Phils end Reds' six-game winning streak

May 18, 2013 - 3:19 AM Philadelphia, PA (Sports Network) - Domonic Brown recorded the go-ahead RBI in the eighth inning, and the Philadelphia Phillies topped the Cincinnati Reds, 5-3, in the opener of a three-game series.

Jimmy Rollins belted a two-run homer for the Phillies, who won for the fourth time in five games. They also snapped Cincinnati's six-game winning streak.

Cliff Lee gave up six hits, two runs and fanned seven over the first seven innings for the Phillies. Antonio Bastardo surrendered the tying homer to Joey Votto leading off the eighth before the home team rallied.

Jay Bruce smacked a two-run homer for the Reds. Tony Cingrani, making his sixth career start, gave up five hits and three runs in five innings.

Sean Marshall (0-1) walked Michael Young with one out in the eighth. Ryan Howard beat the infield shift with a check-swing base hit toward third. Marshall was unable to get the ball out of his glove.

"That's how you beat the shift right there," Phillies manager Charlie Manuel said. "It came at the right time in the game."

Jonathan Broxton then hit Delmon Young with a pitch and Brown followed with a bouncer up the middle. Shortstop Zack Cozart flipped the ball to Brandon Phillips, who failed to make a barehanded grab and the go-ahead run scored.

Howard was then ruled safe on a head-first slide at the plate on a Carlos Ruiz sacrifice fly to center field for an insurance run. Ryan Hanigan blocked the plate with his leg on a perfect throw from Shin-Soo Choo , but Howard was ruled safe to the dismay of Reds manager Dusty Baker.

"That was a series of bad events," Baker said.

Jonathan Papelbon walked pinch-hitter Xavier Paul leading off the ninth, but retired the three ensuing batters to notch his eighth save of the year in relief of Justin De Fratus (2-0).

The Reds wasted a bases-loaded chance in the second and the Phillies went ahead in the third. With Lee on first, Rollins took Cingrani's 3-1 pitch over the wall in left field. That broke a string of 16 straight solo homers by the Phillies.

"When you get him on the ropes you have to get him, especially early," Baker said of Lee. "He settles in and starts getting his pitches over. He wasn't sharp early. We had first and second in the first inning, the bases loaded in the second inning. That would have been enough."

Young tripled to center to drive in Lee in the fifth, but Phillips doubled leading off the next inning and crossed the plate on Bruce's towering blast to the first row of seats in right-center.

"The first couple of innings I was a little erratic," Lee said. "It wasn't really there. I had to find it. It just takes throwing pitches and going through and executing pitches, kind of honing it in. I was lucky to get away with how I was pitching the first two innings."

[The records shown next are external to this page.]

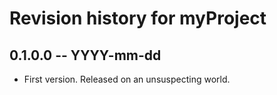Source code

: # Revision history for myProject

## 0.1.0.0 -- YYYY-mm-dd

* First version. Released on an unsuspecting world.
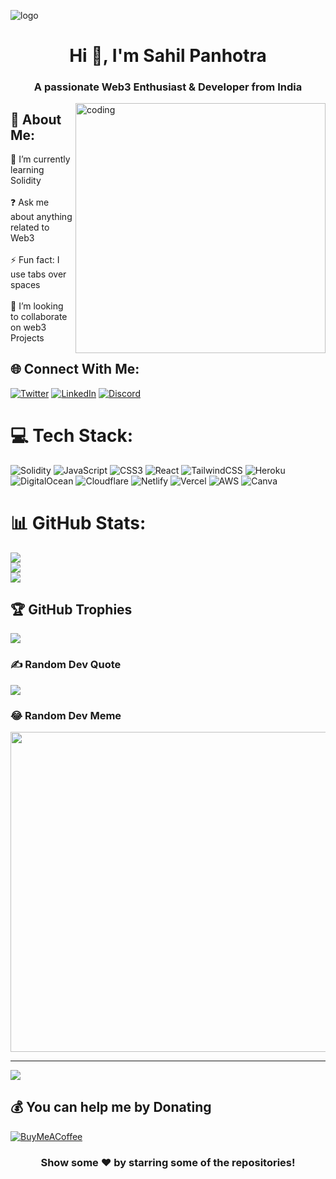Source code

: ![logo](https://github.com/SahilPanhotra/SahilPanhotra/blob/main/banner.gif)
<h1 align="center">Hi 👋, I'm Sahil Panhotra</h1>
<h3 align="center">A passionate Web3 Enthusiast & Developer from India</h3>

<img align="right" alt="coding" width="400" src="https://miro.medium.com/max/1260/0*u5AeVsbMhIaUp29p.gif">

## 💫 About Me:
🌱 I’m currently learning Solidity <br><br>❓ Ask me about anything related to Web3<br><br>⚡ Fun fact: I use tabs over spaces<br><br>👯 I’m looking to collaborate on  web3 Projects


## 🌐 Connect With Me:
[![Twitter](https://img.shields.io/badge/Twitter-%231DA1F2.svg?logo=Twitter&logoColor=white)](https://twitter.com/sahilpanhotra) [![LinkedIn](https://img.shields.io/badge/LinkedIn-%230077B5.svg?logo=linkedin&logoColor=white)](https://linkedin.com/in/sahil-panhotra-23b46b239) [![Discord](https://img.shields.io/badge/Discord-%237289DA.svg?logo=discord&logoColor=white)](https://discordapp.com/users/972421260627836968)  

# 💻 Tech Stack:
![Solidity](https://img.shields.io/badge/Solidity-%23363636.svg?style=for-the-badge&logo=solidity&logoColor=white) ![JavaScript](https://img.shields.io/badge/javascript-%23323330.svg?style=for-the-badge&logo=javascript&logoColor=%23F7DF1E) ![CSS3](https://img.shields.io/badge/css3-%231572B6.svg?style=for-the-badge&logo=css3&logoColor=white) ![React](https://img.shields.io/badge/react-%2320232a.svg?style=for-the-badge&logo=react&logoColor=%2361DAFB) ![TailwindCSS](https://img.shields.io/badge/tailwindcss-%2338B2AC.svg?style=for-the-badge&logo=tailwind-css&logoColor=white) ![Heroku](https://img.shields.io/badge/heroku-%23430098.svg?style=for-the-badge&logo=heroku&logoColor=white) ![DigitalOcean](https://img.shields.io/badge/DigitalOcean-%230167ff.svg?style=for-the-badge&logo=digitalOcean&logoColor=white) ![Cloudflare](https://img.shields.io/badge/Cloudflare-F38020?style=for-the-badge&logo=Cloudflare&logoColor=white) ![Netlify](https://img.shields.io/badge/netlify-%23000000.svg?style=for-the-badge&logo=netlify&logoColor=#00C7B7) ![Vercel](https://img.shields.io/badge/vercel-%23000000.svg?style=for-the-badge&logo=vercel&logoColor=white) ![AWS](https://img.shields.io/badge/AWS-%23FF9900.svg?style=for-the-badge&logo=amazon-aws&logoColor=white)  ![Canva](https://img.shields.io/badge/Canva-%2300C4CC.svg?style=for-the-badge&logo=Canva&logoColor=white)
# 📊 GitHub Stats:
![](https://github-readme-stats.vercel.app/api?username=sahilpanhotra&theme=buefy&hide_border=false&include_all_commits=true&count_private=true)<br/>
![](https://github-readme-streak-stats.herokuapp.com/?user=sahilpanhotra&theme=buefy&hide_border=false)<br/>
![](https://github-readme-stats.vercel.app/api/top-langs/?username=sahilpanhotra&theme=buefy&hide_border=false&include_all_commits=true&count_private=true&layout=compact)

## 🏆 GitHub Trophies
![](https://github-profile-trophy.vercel.app/?username=sahilpanhotra&theme=juicyfresh&no-frame=false&no-bg=true&margin-w=4)

### ✍️ Random Dev Quote
![](https://quotes-github-readme.vercel.app/api?type=horizontal&theme=radical)

### 😂 Random Dev Meme
<img src="https://random-memer.herokuapp.com/" width="512px"/>

---
[![](https://visitcount.itsvg.in/api?id=sahilpanhotra&icon=5&color=1)](https://visitcount.itsvg.in)

  ## 💰 You can help me by Donating
  [![BuyMeACoffee](https://img.shields.io/badge/Buy%20Me%20a%20Coffee-ffdd00?style=for-the-badge&logo=buy-me-a-coffee&logoColor=black)](https://buymeacoffee.com/sahilpanhotra) 

  <div align="center">

### Show some ❤️ by starring some of the repositories!

</div>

Votto homered to right-center to start the eighth.

Game Notes

Prior to the game, the Phillies optioned pitcher Raul Valdes to Lehigh Valley, and recalled pitcher B.J. Rosenberg from the same Triple-A club ... Rollins scored his 1,200th career run on his homer ... Phillips' double was his 220th as a Red, tying Hall of Famer Joe Morgan for first place among all club second basemen ... The Reds swept three games from the Phillies in Cincinnati in April ... The Phillies have won 16 of their last 21 home games against the Reds ... Papelbon currently owns the longest active scoreless streak in the National League at 16 2/3 innings. He has not allowed a run since April 3 at Atlanta.